Every line of the data that contains the string "terms" must be copied.

§ SUPPLIED INFORMATION
- - - - - - -
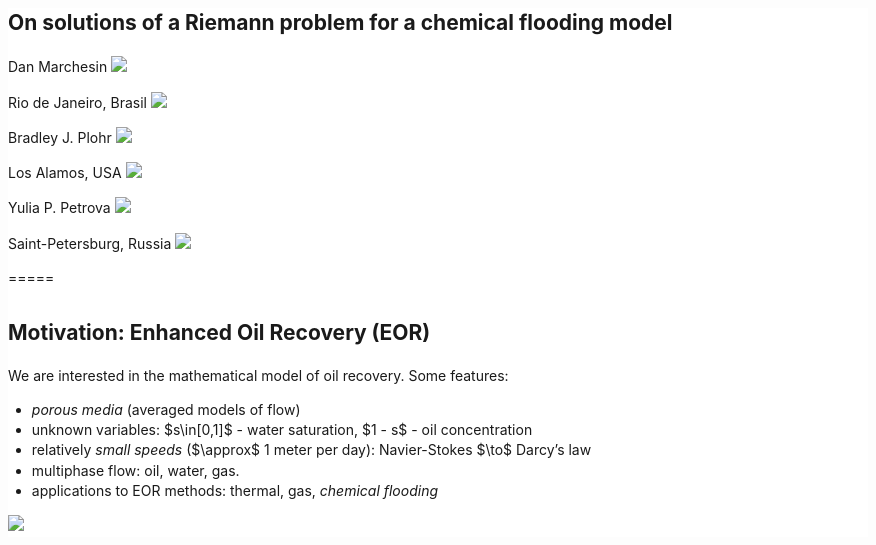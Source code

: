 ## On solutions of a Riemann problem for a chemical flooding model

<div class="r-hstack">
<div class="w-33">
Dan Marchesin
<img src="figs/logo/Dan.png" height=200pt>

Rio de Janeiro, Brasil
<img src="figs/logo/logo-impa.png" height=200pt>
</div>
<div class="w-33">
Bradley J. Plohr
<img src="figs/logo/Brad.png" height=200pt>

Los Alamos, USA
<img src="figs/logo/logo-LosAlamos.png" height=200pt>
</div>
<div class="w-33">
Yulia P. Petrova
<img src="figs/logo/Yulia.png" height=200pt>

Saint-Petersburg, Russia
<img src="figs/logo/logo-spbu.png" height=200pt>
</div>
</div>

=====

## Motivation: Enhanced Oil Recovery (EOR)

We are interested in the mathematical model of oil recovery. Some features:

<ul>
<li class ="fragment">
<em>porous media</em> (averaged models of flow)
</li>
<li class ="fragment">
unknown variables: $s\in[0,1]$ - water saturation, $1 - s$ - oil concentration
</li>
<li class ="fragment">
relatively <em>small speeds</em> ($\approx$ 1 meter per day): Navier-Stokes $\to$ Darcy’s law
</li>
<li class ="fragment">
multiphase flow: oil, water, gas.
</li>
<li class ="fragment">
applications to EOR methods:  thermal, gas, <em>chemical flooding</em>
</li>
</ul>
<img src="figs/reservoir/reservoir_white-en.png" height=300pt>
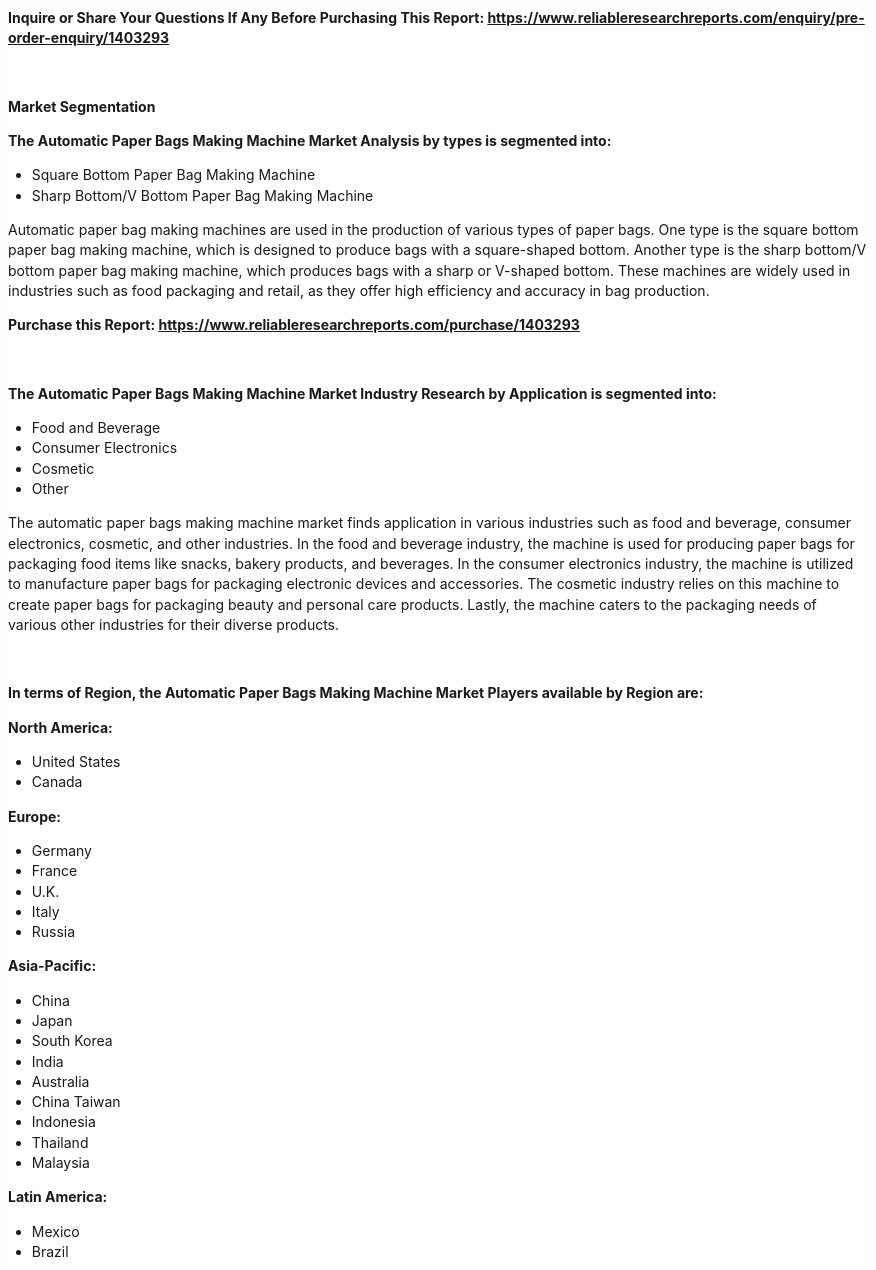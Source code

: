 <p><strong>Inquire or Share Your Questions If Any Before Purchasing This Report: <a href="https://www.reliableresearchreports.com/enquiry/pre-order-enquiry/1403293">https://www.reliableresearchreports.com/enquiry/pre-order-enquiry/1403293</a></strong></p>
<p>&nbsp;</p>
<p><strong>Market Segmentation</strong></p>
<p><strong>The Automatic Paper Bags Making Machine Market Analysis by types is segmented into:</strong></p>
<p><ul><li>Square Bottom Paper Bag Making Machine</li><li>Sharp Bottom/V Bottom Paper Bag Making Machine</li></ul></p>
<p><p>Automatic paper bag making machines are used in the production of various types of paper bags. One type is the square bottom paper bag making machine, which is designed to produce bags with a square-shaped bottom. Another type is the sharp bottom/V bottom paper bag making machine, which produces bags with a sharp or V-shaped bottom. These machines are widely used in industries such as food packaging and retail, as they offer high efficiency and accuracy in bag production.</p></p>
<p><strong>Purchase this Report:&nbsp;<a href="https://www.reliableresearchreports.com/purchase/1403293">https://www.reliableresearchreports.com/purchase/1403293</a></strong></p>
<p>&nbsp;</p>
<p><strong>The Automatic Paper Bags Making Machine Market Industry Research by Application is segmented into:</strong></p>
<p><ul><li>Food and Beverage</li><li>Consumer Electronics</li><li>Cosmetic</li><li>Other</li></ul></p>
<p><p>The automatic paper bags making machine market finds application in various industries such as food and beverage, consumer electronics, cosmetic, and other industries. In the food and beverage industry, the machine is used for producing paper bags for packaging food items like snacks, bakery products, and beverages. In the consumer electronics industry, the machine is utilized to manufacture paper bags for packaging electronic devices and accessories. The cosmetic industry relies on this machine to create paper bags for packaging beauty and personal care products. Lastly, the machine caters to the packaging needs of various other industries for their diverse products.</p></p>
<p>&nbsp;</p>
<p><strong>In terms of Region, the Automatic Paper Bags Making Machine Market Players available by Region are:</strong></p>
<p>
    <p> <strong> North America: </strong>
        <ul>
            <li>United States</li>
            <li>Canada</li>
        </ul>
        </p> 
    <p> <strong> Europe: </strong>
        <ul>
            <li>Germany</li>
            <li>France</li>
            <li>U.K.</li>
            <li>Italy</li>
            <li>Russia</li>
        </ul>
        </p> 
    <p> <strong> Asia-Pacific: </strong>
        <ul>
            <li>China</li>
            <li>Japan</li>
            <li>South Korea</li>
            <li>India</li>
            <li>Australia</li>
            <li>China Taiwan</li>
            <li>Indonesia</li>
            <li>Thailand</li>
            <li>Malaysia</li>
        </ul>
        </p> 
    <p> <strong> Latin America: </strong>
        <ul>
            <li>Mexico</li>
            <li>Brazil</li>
- - - - - - -
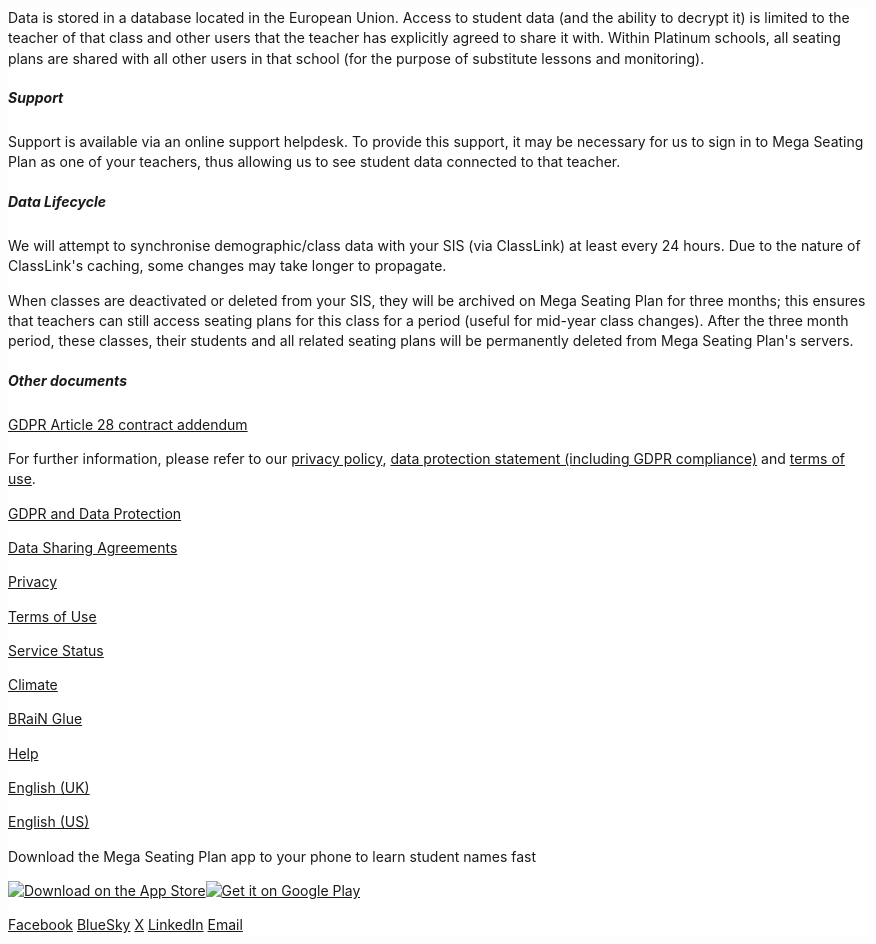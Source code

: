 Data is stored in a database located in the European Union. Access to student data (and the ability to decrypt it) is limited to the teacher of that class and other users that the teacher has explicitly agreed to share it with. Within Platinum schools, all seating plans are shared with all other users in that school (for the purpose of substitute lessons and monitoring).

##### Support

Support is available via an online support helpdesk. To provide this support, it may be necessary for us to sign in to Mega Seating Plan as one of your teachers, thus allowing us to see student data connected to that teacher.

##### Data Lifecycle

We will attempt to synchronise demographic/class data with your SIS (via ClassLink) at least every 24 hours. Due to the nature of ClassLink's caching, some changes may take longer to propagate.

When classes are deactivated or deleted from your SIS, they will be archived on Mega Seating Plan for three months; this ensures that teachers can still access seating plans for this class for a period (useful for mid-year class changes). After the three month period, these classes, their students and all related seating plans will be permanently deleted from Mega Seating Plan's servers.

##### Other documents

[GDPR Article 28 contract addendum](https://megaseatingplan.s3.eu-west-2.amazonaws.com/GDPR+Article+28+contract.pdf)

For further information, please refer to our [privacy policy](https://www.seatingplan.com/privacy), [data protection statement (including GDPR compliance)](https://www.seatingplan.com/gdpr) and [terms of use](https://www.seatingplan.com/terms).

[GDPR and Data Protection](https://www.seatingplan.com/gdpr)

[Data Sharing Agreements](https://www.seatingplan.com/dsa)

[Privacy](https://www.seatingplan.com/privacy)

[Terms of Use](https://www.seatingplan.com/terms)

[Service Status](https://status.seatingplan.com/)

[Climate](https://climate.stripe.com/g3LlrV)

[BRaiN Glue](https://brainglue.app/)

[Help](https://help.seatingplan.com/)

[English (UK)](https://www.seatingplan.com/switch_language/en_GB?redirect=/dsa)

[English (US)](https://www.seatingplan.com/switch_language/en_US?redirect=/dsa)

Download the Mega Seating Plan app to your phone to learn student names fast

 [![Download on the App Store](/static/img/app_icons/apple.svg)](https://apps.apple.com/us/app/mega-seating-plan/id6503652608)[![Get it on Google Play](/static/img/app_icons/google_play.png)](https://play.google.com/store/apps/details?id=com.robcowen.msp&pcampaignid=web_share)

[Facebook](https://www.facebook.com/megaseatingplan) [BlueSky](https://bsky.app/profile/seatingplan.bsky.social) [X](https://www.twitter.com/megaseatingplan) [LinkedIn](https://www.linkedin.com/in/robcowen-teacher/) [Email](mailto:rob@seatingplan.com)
- - - - - - -
§ EXERCISE OUTPUT
<p><strong>In terms of Region, the Automatic Paper Bags Making Machine Market Players available by Region are:</strong></p>
For further information, please refer to our [privacy policy](https://www.seatingplan.com/privacy), [data protection statement (including GDPR compliance)](https://www.seatingplan.com/gdpr) and [terms of use](https://www.seatingplan.com/terms).
[Terms of Use](https://www.seatingplan.com/terms)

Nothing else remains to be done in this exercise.